GaN半導体の結晶欠陥を非破壊で識別する技術を開発――多光子励起フォトルミネッセンス法を用い貫通転移を観察 大阪大学

大阪大学は2021年4月28日、同大学院工学研究科の研究グループが、多光子励起フォトルミネッセンス法を用いて窒化ガリウム(GaN)半導体の貫通転位という欠陥を観察し識別する技術を開発したと発表した。半導体を一切加工せずに検査が可能になるため、今後の半導体の高品質化や生産の効率化にもつながる成果だと期待されている。

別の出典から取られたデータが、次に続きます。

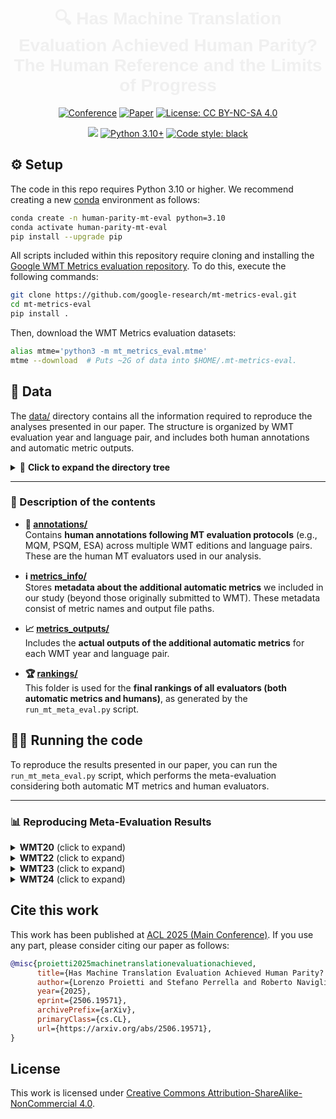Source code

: <div align="center">

<h1 style="font-family: 'Arial', sans-serif; font-size: 28px; font-weight: bold; color: #f0f0f0;">
    🔍 Has Machine Translation Evaluation Achieved Human Parity?<br>
    The Human Reference and the Limits of Progress
</h1>

[![Conference](https://img.shields.io/badge/ACL-2025-4b44ce
)](https://2025.aclweb.org/)
[![Paper](http://img.shields.io/badge/paper-ACL--anthology-B31B1B.svg)](https://aclanthology.org/2025.acl-short.63/)
[![License: CC BY-NC-SA 4.0](https://img.shields.io/badge/License-CC%20BY--NC--SA%204.0-lightgrey.svg)](https://creativecommons.org/licenses/by-nc-sa/4.0/)

[![](https://shields.io/badge/-MT%20Metrics%20Eval-green?style=flat&logo=github&labelColor=gray)](https://github.com/google-research/mt-metrics-eval)
[![Python 3.10+](https://img.shields.io/badge/python-3.10+-blue.svg)](https://www.python.org/downloads/release/python-310/)
[![Code style: black](https://img.shields.io/badge/code%20style-black-000000)](https://github.com/psf/black)

</div>

## ⚙️ Setup

The code in this repo requires Python 3.10 or higher. We recommend creating a new [conda](https://conda.io/projects/conda/en/latest/user-guide/getting-started.html) environment as follows:

```bash
conda create -n human-parity-mt-eval python=3.10
conda activate human-parity-mt-eval
pip install --upgrade pip
```

All scripts included within this repository require cloning and installing the [Google WMT Metrics evaluation repository](https://github.com/google-research/mt-metrics-eval). To do this, execute the following commands:

```bash
git clone https://github.com/google-research/mt-metrics-eval.git
cd mt-metrics-eval
pip install .
```

Then, download the WMT Metrics evaluation datasets:

```bash
alias mtme='python3 -m mt_metrics_eval.mtme'
mtme --download  # Puts ~2G of data into $HOME/.mt-metrics-eval.
```

## 📁 Data

The [data/](data/) directory contains all the information required to reproduce the analyses presented in our paper. The structure is organized by WMT evaluation year and language pair, and includes both human annotations and automatic metric outputs.

<details> <summary>📂 <strong>Click to expand the directory tree</strong></summary> <br>

```text
data
├── annotations
│   ├── wmt20
│   │   ├── en-de
│   │   │   ├── mqm-col1.pickle
│   │   │   ├── mqm-col2.pickle
│   │   │   ├── mqm-col3.pickle
│   │   │   ├── psqm-col1.pickle
│   │   │   ├── psqm-col2.pickle
│   │   │   └── psqm-col3.pickle
│   │   └── zh-en
│   │       ├── mqm-col1.pickle
│   │       ├── mqm-col2.pickle
│   │       ├── mqm-col3.pickle
│   │       ├── psqm-col1.pickle
│   │       ├── psqm-col2.pickle
│   │       └── psqm-col3.pickle
│   ├── wmt22
│   │   ├── en-de
│   │   │   ├── en-de.ESA-1.seg.score
│   │   │   ├── en-de.ESA-2.seg.score
│   │   │   ├── en-de.MQM-1.seg.score
│   │   │   ├── mqm-col1.pickle
│   │   │   ├── mqm-col2.pickle
│   │   │   └── mqm-col3.pickle
│   │   └── en-zh
│   │       ├── mqm-col1.pickle
│   │       ├── mqm-col2.pickle
│   │       └── mqm-col3.pickle
│   └── wmt23
│       ├── en-de
│       │   ├── mqm-col1_more_data.pickle
│       │   ├── mqm-col1.pickle
│       │   ├── mqm-col2_more_data.pickle
│       │   ├── mqm-col2.pickle
│       │   ├── mqm-col3_more_data.pickle
│       │   └── mqm-col3.pickle
│       └── zh-en
│           ├── mqm-col1.pickle
│           ├── mqm-col2.pickle
│           └── mqm-col3.pickle
├── metrics_info
│   ├── wmt20
│   │   └── out_paths.tsv
│   ├── wmt22
│   │   └── out_paths.tsv
│   └── wmt23
│       └── out_paths.tsv
├── metrics_outputs
│   ├── wmt20
│   │   ├── en-de
│   │   │   └── BLEURT-20
│   │   └── zh-en
│   │       └── BLEURT-20
│   ├── wmt22
│   │   ├── en-de
│   │   │   ├── CometKiwi-XL
│   │   │   ├── CometKiwi-XXL
│   │   │   ├── MetricX-23-QE-XXL
│   │   │   └── MetricX-23-XXL
│   │   └── en-zh
│   │       ├── CometKiwi-XL
│   │       ├── CometKiwi-XXL
│   │       ├── MetricX-23-QE-XXL
│   │       └── MetricX-23-XXL
│   └── wmt23
│       ├── en-de
│       │   ├── MetricX-23-QE-XXL
│       │   └── MetricX-23-XXL
│       └── zh-en
│           ├── MetricX-23-QE-XXL
│           └── MetricX-23-XXL
└── rankings
    ├── wmt20
    │   ├── en-de
    │   └── zh-en
    ├── wmt22
    │   ├── en-de
    │   └── en-zh
    ├── wmt23
    │   ├── en-de
    │   └── zh-en
    └── wmt24
        └── en-es
```

</details>

---

### 🧾 Description of the contents

- **📄 [annotations/](data/annotations)**  
  Contains **human annotations following MT evaluation protocols** (e.g., MQM, PSQM, ESA) across multiple WMT editions and language pairs. These are the human MT evaluators used in our analysis.

- **ℹ️ [metrics_info/](data/metrics_info)**  
  Stores **metadata about the additional automatic metrics** we included in our study (beyond those originally submitted to WMT). These metadata consist of metric names and output file paths.

- **📈 [metrics_outputs/](data/metrics_outputs)**  
  Includes the **actual outputs of the additional automatic metrics** for each WMT year and language pair.

- **🏆 [rankings/](data/rankings)**  
  This folder is used for the **final rankings of all evaluators (both automatic metrics and humans)**, as generated by the `run_mt_meta_eval.py` script.

## 🏃‍♂️ Running the code

To reproduce the results presented in our paper, you can run the `run_mt_meta_eval.py` script, which performs the meta-evaluation considering both automatic MT metrics and human evaluators.

---

### 📊 Reproducing Meta-Evaluation Results

<details>
<summary><strong>WMT20</strong> (click to expand)</summary>


<br>

#### 🌍 Language Pair: `en-de`

```bash
python scripts/run_mt_meta_eval.py \
    --wmt-year wmt20 \
    --lp en-de \
    --new-human-annotations-dir data/annotations/wmt20 \
    --gold-name --mqm-col1 \
    --new-metrics-path data/metrics_info/wmt20/out_paths.tsv > data/rankings/wmt20/en-de/ranking.txt
```

#### 🌍 Language Pair: `zh-en`

```bash
python scripts/run_mt_meta_eval.py \
    --wmt-year wmt20 \
    --lp zh-en \
    --new-human-annotations-dir data/annotations/wmt20 \
    --gold-name --mqm-col1 \
    --new-metrics-path data/metrics_info/wmt20/out_paths.tsv > data/rankings/wmt20/zh-en/ranking.txt
```

</details>

<details>
<summary><strong>WMT22</strong> (click to expand)</summary>


<br>

#### 🌍 Language Pair: `en-de`

```bash
python scripts/run_mt_meta_eval.py \
    --wmt-year wmt22 \
    --lp en-de \
    --new-human-annotations-dir data/annotations/wmt22 \
    --gold-name --mqm-col1 \
    --new-metrics-path data/metrics_info/wmt22/out_paths.tsv > data/rankings/wmt22/en-de/ranking.txt
```

#### 🌍 Language Pair: `en-zh`

```bash
python scripts/run_mt_meta_eval.py \
    --wmt-year wmt22 \
    --lp en-zh \
    --new-human-annotations-dir data/annotations/wmt22 \
    --gold-name --mqm-col1 \
    --new-metrics-path data/metrics_info/wmt22/out_paths.tsv > data/rankings/wmt22/en-zh/ranking.txt
```

</details>

<details>
<summary><strong>WMT23</strong> (click to expand)</summary>


<br>

#### 🌍 Language Pair: `en-de`

```bash
python scripts/run_mt_meta_eval.py \
    --wmt-year wmt23 \
    --lp en-de \
    --new-human-annotations-dir data/annotations/wmt23 \
    --gold-name --mqm-col1 \
    --new-metrics-path data/metrics_info/wmt23/out_paths.tsv > data/rankings/wmt23/en-de/ranking.txt
```

#### 🌍 Language Pair: `zh-en`

```bash
python scripts/run_mt_meta_eval.py \
    --wmt-year wmt23 \
    --lp zh-en \
    --new-human-annotations-dir data/annotations/wmt23 \
    --gold-name --mqm-col1 \
    --new-metrics-path data/metrics_info/wmt23/out_paths.tsv > data/rankings/wmt23/zh-en/ranking.txt
```

</details>

<details>
<summary><strong>WMT24</strong> (click to expand)</summary>


<br>

#### 🌍 Language Pair: `en-es`

```bash
python scripts/run_mt_meta_eval.py \
    --wmt-year wmt24 \
    --lp en-es \
    --gold-name --mqm > data/rankings/wmt24/en-es/ranking.txt
```

</details>

## Cite this work
This work has been published at [ACL 2025 (Main Conference)](https://2025.aclweb.org/program/main_papers/). If you use any part, please consider citing our paper as follows:

```bibtex
@misc{proietti2025machinetranslationevaluationachieved,
      title={Has Machine Translation Evaluation Achieved Human Parity? The Human Reference and the Limits of Progress}, 
      author={Lorenzo Proietti and Stefano Perrella and Roberto Navigli},
      year={2025},
      eprint={2506.19571},
      archivePrefix={arXiv},
      primaryClass={cs.CL},
      url={https://arxiv.org/abs/2506.19571}, 
}
```

## License
This work is licensed under [Creative Commons Attribution-ShareAlike-NonCommercial 4.0](https://creativecommons.org/licenses/by-nc-sa/4.0/).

研究グループは、超短パルスレーザーを物質に照射して、放出される光(PL光)を検出する多光子励起フォトルミネッセンス法という検査方法を用いて、GaN半導体を観察。そこから得られる情報を統計的に分類した。その結果、色の濃淡や貫通転移の形状によって、貫通刃状転位、貫通螺旋転位、貫通混合転位といった欠陥の状態まで識別できることがわかった。

貫通転移は、半導体の中の結晶を貫通する線状の欠陥で、種類や密度によってデバイスに悪影響を及ぼすことがある。現在は、エッチピット法など結晶表面を薬剤で処理して欠陥の有無を調べる方法が主流だが、こうした方法は試料の加工が必要になる。今回の検査結果はエッチピット法とよく一致し、精度は同レベルだった。

GaN半導体は、次世代半導体として期待されている半導体の1つで、さまざまな電子機器の省エネや高性能化への貢献が期待されている。しかし、貫通転位などの結晶欠陥が多いのが欠点で、半導体結晶の高品質化が課題となっている。

今回の成果によって、GaN半導体の非破壊検査の精度を著しく向上させられる。さらに、貫通転位の分布や結晶中の伝播挙動などのさまざまな情報を把握して、ウエハー製造工程や薄膜成長工程にフィードバックすることで、結晶の高品質化への貢献も期待できるという。